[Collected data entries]
□ □ □ □ □ □ □

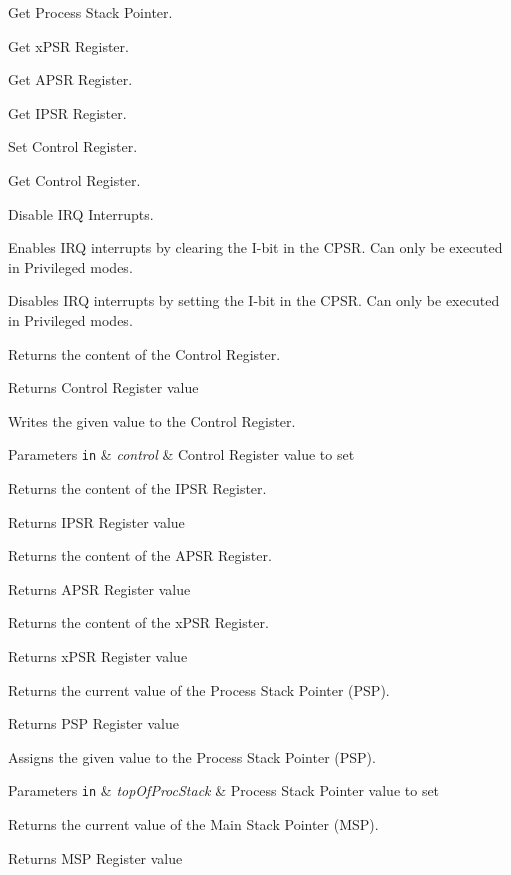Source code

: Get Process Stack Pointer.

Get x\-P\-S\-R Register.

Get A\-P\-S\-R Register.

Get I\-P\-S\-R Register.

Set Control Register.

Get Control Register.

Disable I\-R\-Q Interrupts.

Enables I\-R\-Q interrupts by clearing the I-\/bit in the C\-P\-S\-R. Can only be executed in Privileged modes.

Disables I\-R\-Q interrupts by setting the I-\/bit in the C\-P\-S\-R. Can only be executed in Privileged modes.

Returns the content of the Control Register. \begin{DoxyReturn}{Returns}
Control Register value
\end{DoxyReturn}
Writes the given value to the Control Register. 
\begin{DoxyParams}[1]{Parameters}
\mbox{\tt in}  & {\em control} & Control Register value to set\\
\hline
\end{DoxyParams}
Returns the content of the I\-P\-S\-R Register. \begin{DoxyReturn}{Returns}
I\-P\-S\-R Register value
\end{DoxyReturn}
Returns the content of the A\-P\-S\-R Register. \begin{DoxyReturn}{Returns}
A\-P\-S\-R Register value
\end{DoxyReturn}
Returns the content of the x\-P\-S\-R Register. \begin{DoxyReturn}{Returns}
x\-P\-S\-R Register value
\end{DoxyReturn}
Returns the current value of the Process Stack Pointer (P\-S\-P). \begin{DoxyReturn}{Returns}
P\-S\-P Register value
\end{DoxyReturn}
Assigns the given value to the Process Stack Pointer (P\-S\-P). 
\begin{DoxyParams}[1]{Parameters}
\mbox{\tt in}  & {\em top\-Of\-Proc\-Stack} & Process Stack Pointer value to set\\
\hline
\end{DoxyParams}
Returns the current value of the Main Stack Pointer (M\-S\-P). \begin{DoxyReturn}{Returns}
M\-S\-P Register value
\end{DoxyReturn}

□ □ □ □ □ □ □

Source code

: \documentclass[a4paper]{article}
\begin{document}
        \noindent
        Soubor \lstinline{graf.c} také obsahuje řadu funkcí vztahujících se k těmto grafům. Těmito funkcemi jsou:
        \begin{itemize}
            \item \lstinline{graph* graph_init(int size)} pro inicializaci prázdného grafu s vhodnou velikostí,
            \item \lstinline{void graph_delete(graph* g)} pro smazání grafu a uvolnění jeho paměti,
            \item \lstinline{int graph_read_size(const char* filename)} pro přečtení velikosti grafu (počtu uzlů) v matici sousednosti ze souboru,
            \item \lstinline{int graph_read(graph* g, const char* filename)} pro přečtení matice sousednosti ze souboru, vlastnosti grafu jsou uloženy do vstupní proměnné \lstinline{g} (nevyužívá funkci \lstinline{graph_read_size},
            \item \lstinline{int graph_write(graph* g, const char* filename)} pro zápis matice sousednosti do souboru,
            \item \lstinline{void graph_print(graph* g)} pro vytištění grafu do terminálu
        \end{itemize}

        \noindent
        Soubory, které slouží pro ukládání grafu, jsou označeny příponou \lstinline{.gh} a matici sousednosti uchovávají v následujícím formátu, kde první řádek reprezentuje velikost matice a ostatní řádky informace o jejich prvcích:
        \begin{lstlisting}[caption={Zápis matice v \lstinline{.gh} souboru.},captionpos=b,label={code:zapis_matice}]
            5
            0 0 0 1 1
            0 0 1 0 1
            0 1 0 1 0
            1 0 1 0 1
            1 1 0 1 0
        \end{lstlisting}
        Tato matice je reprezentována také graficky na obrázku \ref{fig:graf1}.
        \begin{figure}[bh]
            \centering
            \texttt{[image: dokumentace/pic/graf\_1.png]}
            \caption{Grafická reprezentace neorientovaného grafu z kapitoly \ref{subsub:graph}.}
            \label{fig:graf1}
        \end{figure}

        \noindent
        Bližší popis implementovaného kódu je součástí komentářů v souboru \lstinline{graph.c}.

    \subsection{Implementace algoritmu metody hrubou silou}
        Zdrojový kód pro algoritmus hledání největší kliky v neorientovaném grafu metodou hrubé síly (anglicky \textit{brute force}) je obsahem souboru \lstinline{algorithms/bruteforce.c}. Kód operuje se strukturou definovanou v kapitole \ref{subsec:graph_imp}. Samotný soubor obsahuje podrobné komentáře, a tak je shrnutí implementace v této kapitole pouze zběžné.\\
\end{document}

□ □ □ □ □ □ □

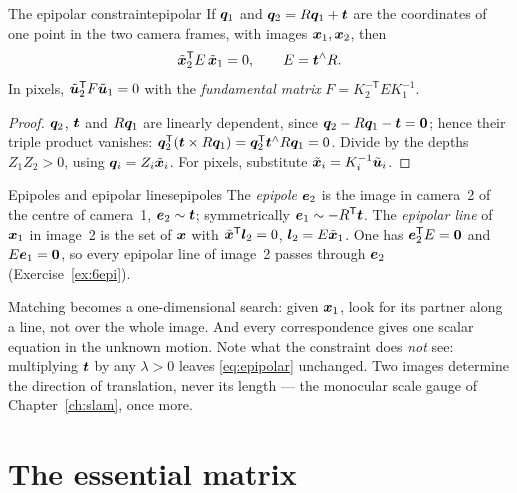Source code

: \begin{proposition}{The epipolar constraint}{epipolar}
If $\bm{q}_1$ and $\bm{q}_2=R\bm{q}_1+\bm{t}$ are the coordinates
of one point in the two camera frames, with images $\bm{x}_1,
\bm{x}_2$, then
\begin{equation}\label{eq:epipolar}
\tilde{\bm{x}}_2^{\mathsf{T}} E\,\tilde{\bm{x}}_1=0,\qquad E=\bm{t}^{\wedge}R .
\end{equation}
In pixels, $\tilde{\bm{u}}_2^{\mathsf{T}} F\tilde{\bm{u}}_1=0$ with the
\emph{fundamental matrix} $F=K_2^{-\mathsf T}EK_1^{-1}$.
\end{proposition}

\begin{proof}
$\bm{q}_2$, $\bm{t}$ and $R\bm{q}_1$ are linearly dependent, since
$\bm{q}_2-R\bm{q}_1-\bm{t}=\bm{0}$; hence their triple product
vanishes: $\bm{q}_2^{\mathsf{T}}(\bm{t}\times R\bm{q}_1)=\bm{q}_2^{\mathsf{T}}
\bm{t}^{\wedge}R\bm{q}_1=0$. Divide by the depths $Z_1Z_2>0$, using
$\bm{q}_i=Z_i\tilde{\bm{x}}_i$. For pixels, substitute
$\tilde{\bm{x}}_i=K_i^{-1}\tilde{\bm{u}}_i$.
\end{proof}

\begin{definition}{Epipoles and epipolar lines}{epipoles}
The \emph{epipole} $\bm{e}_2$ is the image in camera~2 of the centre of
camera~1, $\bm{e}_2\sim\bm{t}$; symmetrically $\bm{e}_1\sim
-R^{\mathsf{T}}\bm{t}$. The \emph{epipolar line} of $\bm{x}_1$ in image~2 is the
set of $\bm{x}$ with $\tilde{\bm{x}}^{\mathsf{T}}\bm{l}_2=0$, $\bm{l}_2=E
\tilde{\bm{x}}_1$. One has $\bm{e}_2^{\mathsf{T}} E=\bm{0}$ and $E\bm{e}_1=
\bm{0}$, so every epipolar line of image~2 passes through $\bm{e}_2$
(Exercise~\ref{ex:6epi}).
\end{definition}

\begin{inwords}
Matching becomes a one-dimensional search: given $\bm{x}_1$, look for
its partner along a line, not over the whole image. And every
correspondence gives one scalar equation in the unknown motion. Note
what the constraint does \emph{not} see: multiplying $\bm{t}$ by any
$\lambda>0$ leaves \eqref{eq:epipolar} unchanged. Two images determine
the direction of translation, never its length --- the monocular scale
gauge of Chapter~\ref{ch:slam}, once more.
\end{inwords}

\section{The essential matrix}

□ □ □ □ □ □ □

**Exercise directions**:
Nothing but the lines above from the one containing "Bližší popis implementovaného" through the one containing "algoritmu metody hrubou" should appear in the answer, each repeated exactly.

**Answer to this task**:
        Bližší popis implementovaného kódu je součástí komentářů v souboru \lstinline{graph.c}.

    \subsection{Implementace algoritmu metody hrubou silou}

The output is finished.